I shall speak to both amendments. On Amendment 28DZA, will the Minister confirm that there is already protection under the law for the stripping of metadata knowingly and without authority? Other noble Lords have alluded to that. I understood that it gave us the protection that we were seeking rather than going down the route of this amendment. Any infringement is therefore already contrary to civil law. If there are concerns that that protection is not strong enough, especially in relation to computer and electronic equipment—for example, in cameras—it is not just about large internet companies stripping data. There is a real problem for photographers; I know that some of their data are stripped. I am looking at the noble Baroness, Lady Howe of Idlicote, when I say that we have worked with the ISPs in relation to child safety and pornography. Surely there is a more effective way of working in the internet age with organisations that, whether deliberately or not, might try to remove that data.

I understand that this amendment is trying to tackle the problem, but I am worried that it relies on individuals to instruct their electronic equipment. That might be fine in the case of a highly proficient technical photographer, but not necessarily fine for amateurs creating metadata, particularly on the internet, as well as for some professionals who do not understand the technology too well.

I worry that this amendment creates a further barrier to orphan works, which we will be discussing later. If this amendment is accepted, it will make it almost impossible to collect copyright licence fees for some orphan works because of the conditions it puts upon person A and person B.

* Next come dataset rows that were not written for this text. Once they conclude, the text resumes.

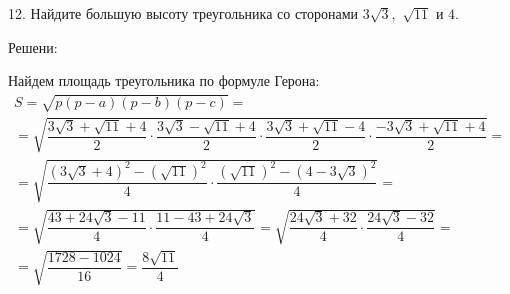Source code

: 12. Найдите большую высоту треугольника со сторонами $3\sqrt{3},$ $\sqrt{11}$ и $4$.

Решени:

Найдем площадь треугольника по формуле Герона:
\begin{multline*}
S = \sqrt{p(p-a)(p-b)(p-c)} =\\
=\sqrt{\dfrac{3\sqrt{3}+\sqrt{11}+4}{2}\cdot \dfrac{3\sqrt{3}-\sqrt{11}+4}{2}\cdot \dfrac{3\sqrt{3}+\sqrt{11}-4}{2}\cdot \dfrac{-3\sqrt{3}+\sqrt{11}+4}{2}}=\\
=\sqrt{\dfrac{(3\sqrt{3}+4)^2-(\sqrt{11})^2}{4}\cdot \dfrac{(\sqrt{11})^2-(4-3\sqrt{3})^2}{4}}=\\
=\sqrt{\dfrac{43+24\sqrt{3}-11}{4}\cdot \dfrac{11-43+24\sqrt{3}}{4}} =\sqrt{\dfrac{24\sqrt{3}+32}{4}\cdot \dfrac{24\sqrt{3}-32}{4}} =\\= \sqrt{\dfrac{1728-1024}{16}} = \dfrac{8\sqrt{11}}{4}
\end{multline*}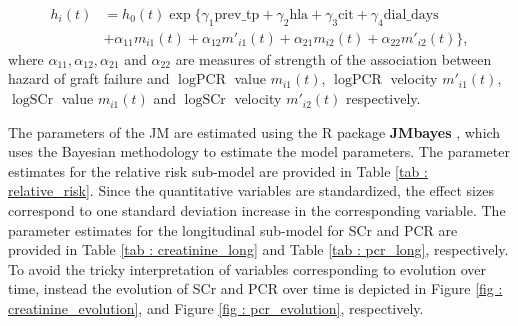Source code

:\begin{equation}
\label{eq : hazard_prias}
\begin{aligned}
h_i(t) &= h_0(t) \exp\big\{\gamma_1 \mbox{prev\_tp} + \gamma_2 \mbox{hla}  + \gamma_3 \mbox{cit} + \gamma_4 \mbox{dial\_days} \\
& + \alpha_{11} m_{i1}(t) + \alpha_{12} m'_{i1}(t) + \alpha_{21} m_{i2}(t) + \alpha_{22} m'_{i2}(t)\big\},
\end{aligned}
\end{equation}
where $\alpha_{11}, \alpha_{12}, \alpha_{21}$ and $\alpha_{22}$ are measures of strength of the association between hazard of graft failure and $\log \mbox{PCR}$ value $m_{i1}(t)$, $\log \mbox{PCR}$ velocity $m'_{i1}(t)$, $\log \mbox{SCr}$ value $m_{i1}(t)$ and $\log \mbox{SCr}$ velocity $m'_{i2}(t)$ respectively.

The parameters of the JM are estimated using the R package \textbf{JMbayes} \citep{rizopoulosJMbayes}, which uses the Bayesian methodology to estimate the model parameters. The parameter estimates for the relative risk sub-model are provided in Table \ref{tab : relative_risk}. Since the quantitative variables are standardized, the effect sizes correspond to one standard deviation increase in the corresponding variable.  The parameter estimates for the longitudinal sub-model for SCr and PCR are provided in Table \ref{tab : creatinine_long} and Table \ref{tab : pcr_long}, respectively. To avoid the tricky interpretation of variables corresponding to evolution over time, instead the evolution of SCr and PCR over time is depicted in Figure \ref{fig : creatinine_evolution}, and Figure \ref{fig : pcr_evolution}, respectively.

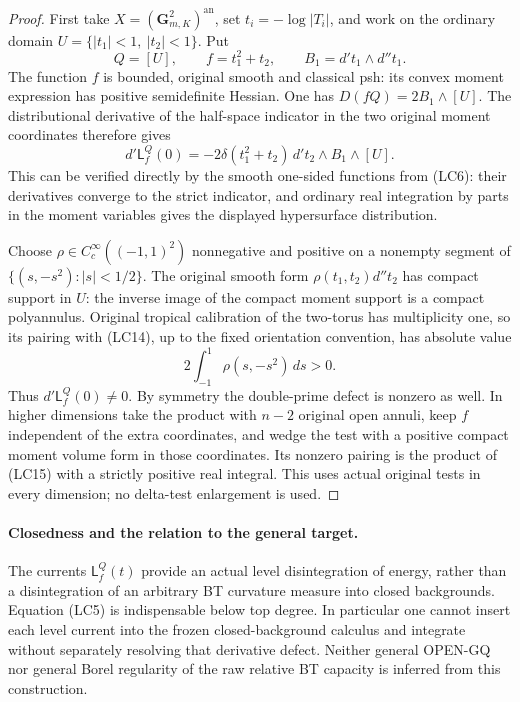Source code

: \begin{proof}
First take $X=(\mathbf G_{m,K}^2)^{\mathrm{an}}$, set
$t_i=-\log|T_i|$, and work on the ordinary domain
$U=\{|t_1|<1,\ |t_2|<1\}$.  Put
\[
 Q=[U],\qquad f=t_1^2+t_2,\qquad
 B_1=d't_1\wedge d''t_1.
 \tag{LC13}
\]
The function $f$ is bounded, original smooth and classical psh:
its convex moment expression has positive semidefinite Hessian.
One has $D(fQ)=2B_1\wedge[U]$.  The distributional derivative of
the half-space indicator in the two original moment coordinates
therefore gives
\[
 d'\mathsf L_f^Q(0)
 =-2\delta(t_1^2+t_2)\,d't_2\wedge B_1\wedge[U].
 \tag{LC14}
\]
This can be verified directly by the smooth one-sided functions
from (LC6): their derivatives converge to the strict indicator,
and ordinary real integration by parts in the moment variables
gives the displayed hypersurface distribution.

Choose $\rho\in C_c^\infty((-1,1)^2)$ nonnegative and positive
on a nonempty segment of $\{(s,-s^2):|s|<1/2\}$.
The original smooth form $\rho(t_1,t_2)d''t_2$ has compact
support in $U$: the inverse image of the compact moment support
is a compact polyannulus.  Original tropical calibration of the
two-torus has multiplicity one, so its pairing with (LC14),
up to the fixed orientation convention, has absolute value
\[
 2\int_{-1}^{1}\rho(s,-s^2)\,ds>0.
 \tag{LC15}
\]
Thus $d'\mathsf L_f^Q(0)\ne0$.  By symmetry the double-prime
defect is nonzero as well.  In higher dimensions take the product
with $n-2$ original open annuli, keep $f$ independent of the extra
coordinates, and wedge the test with a positive compact moment
volume form in those coordinates.  Its nonzero pairing is the
product of (LC15) with a strictly positive real integral.  This
uses actual original tests in every dimension; no delta-test
enlargement is used.
\end{proof}

\paragraph{Closedness and the relation to the general target.}
The currents $\mathsf L^Q_f(t)$ provide an actual level
disintegration of energy, rather than a disintegration of an
arbitrary BT curvature measure into closed backgrounds.
Equation (LC5) is indispensable below top degree.  In particular
one cannot insert each level current into the frozen closed-background
calculus and integrate without separately resolving that derivative
defect.  Neither general OPEN-GQ nor general Borel regularity of
the raw relative BT capacity is inferred from this construction.
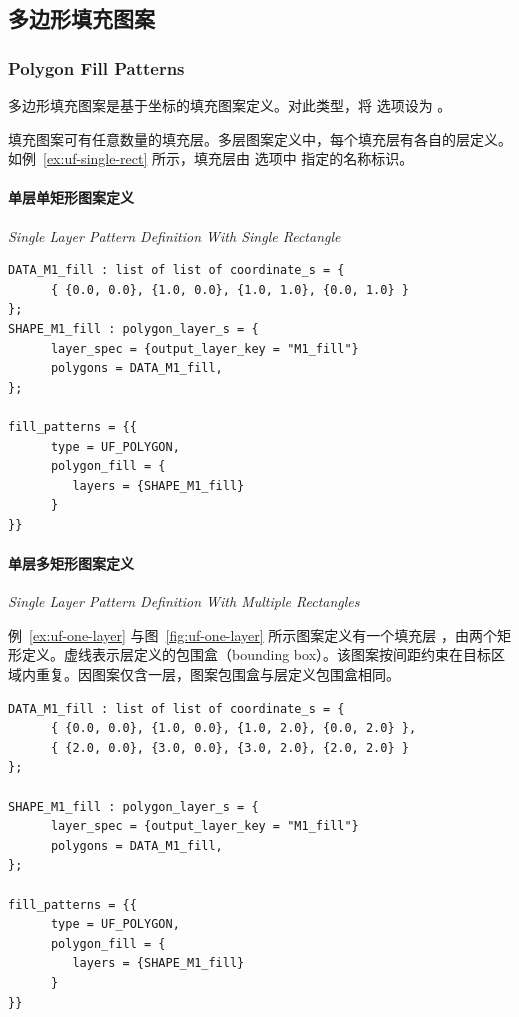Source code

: \subsection{多边形填充图案}
\subsubsection*{Polygon Fill Patterns}

多边形填充图案是基于坐标的填充图案定义。对此类型，将  选项设为 。

填充图案可有任意数量的填充层。多层图案定义中，每个填充层有各自的层定义。如例~\ref{ex:uf-single-rect} 所示，填充层由  选项中  指定的名称标识。

\paragraph{单层单矩形图案定义}
\textit{Single Layer Pattern Definition With Single Rectangle}

\begin{lstlisting}[style=pxl,caption={单层单矩形图案定义},label={ex:uf-single-rect}]
DATA_M1_fill : list of list of coordinate_s = {
      { {0.0, 0.0}, {1.0, 0.0}, {1.0, 1.0}, {0.0, 1.0} }
};
SHAPE_M1_fill : polygon_layer_s = {
      layer_spec = {output_layer_key = "M1_fill"}
      polygons = DATA_M1_fill,
};

fill_patterns = {{
      type = UF_POLYGON,
      polygon_fill = {
         layers = {SHAPE_M1_fill}
      }
}}
\end{lstlisting}

\paragraph{单层多矩形图案定义}
\textit{Single Layer Pattern Definition With Multiple Rectangles}

例~\ref{ex:uf-one-layer} 与图~\ref{fig:uf-one-layer} 所示图案定义有一个填充层 ，由两个矩形定义。虚线表示层定义的包围盒（bounding box）。该图案按间距约束在目标区域内重复。因图案仅含一层，图案包围盒与层定义包围盒相同。

\begin{lstlisting}[style=pxl,caption={使用 UF\_POLYGON 类型的单填充层示例},label={ex:uf-one-layer}]
DATA_M1_fill : list of list of coordinate_s = {
      { {0.0, 0.0}, {1.0, 0.0}, {1.0, 2.0}, {0.0, 2.0} },
      { {2.0, 0.0}, {3.0, 0.0}, {3.0, 2.0}, {2.0, 2.0} }
};

SHAPE_M1_fill : polygon_layer_s = {
      layer_spec = {output_layer_key = "M1_fill"}
      polygons = DATA_M1_fill,
};

fill_patterns = {{
      type = UF_POLYGON,
      polygon_fill = {
         layers = {SHAPE_M1_fill}
      }
}}
\end{lstlisting}

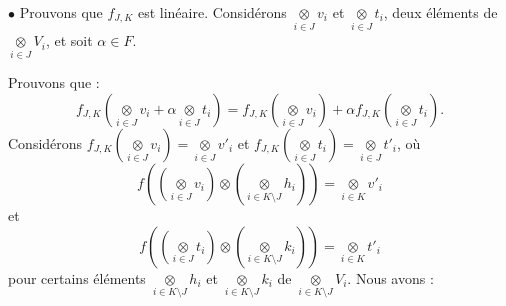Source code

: \documentclass[a4paper, 14pt]{report}
\begin{document}
\begin{onehalfspace}
{\begin{enumerate}
		$\bullet$
		Prouvons que $f_{J,K}$ est linéaire. Considérons $\underset{i\in J}\otimes v_i$ et $\underset{i\in J}\otimes t_i$, deux éléments de $\underset{i\in J}\otimes V_i$, et soit $\alpha\in F$.
		
		Prouvons que :
		\[
		f_{J,K}(\underset{i\in J}\otimes v_i+ \alpha \underset{i\in J}\otimes t_i)= f_{J,K}(\underset{i\in J}\otimes v_i)+ \alpha f_{J,K}(\underset{i\in J}\otimes t_i).
		\]
		Considérons $f_{J,K}(\underset{i\in J}\otimes v_i)= \underset{i\in J}\otimes v'_i$ et $f_{J,K}(\underset{i\in J}\otimes t_i)= \underset{i\in J}\otimes t'_i$, où  
		\[
		f((\underset{i\in J}\otimes v_i)\otimes (\underset{i\in K\setminus J}\otimes h_i))= \underset{i\in K}\otimes v'_i
		\]
		et  
		\[
		f((\underset{i\in J}\otimes t_i)\otimes (\underset{i\in K\setminus J}\otimes k_i))= \underset{i\in K}\otimes t'_i
		\]
		pour certains éléments $\underset{i\in K\setminus J}\otimes h_i$ et $\underset{i\in K\setminus J}\otimes k_i$ de $\underset{i\in K\setminus J}\otimes V_i$. Nous avons :
		

\end{enumerate}}
\end{onehalfspace}
\end{document}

I turn to Amendment 28DZD. It is a complete change in tone. I declare an interest as a former stage manager of Footlights. I worked alongside people such as Steve Punt and Hugh Dennis on their very first shows. I worry that paragraph (b), which states that copyright is not infringed if,

“it is accompanied by sufficient acknowledgement”,

would provide a real problem to people working in our fast-moving light entertainment and comedy world. I can absolutely understand the parody of major works: I think of Benjamin Hoff’s The Tao of Pooh, which acknowledges, right at the start, where it is coming from.

But there has been a traditional and proud history in this country of parody and caricature, from “That Was the Week That Was” 60 years ago, moving right up to date with “The Now Show” on Radio 4. Steve Punt and Hugh Dennis did a wonderful sketch a fortnight ago on UKIP and the referendum on Europe using the theme of Gollum in the film of Lord of the Rings. I do not know whether noble Lords heard it, but the theme of the programme was “We wants referendumses”. It was very effective.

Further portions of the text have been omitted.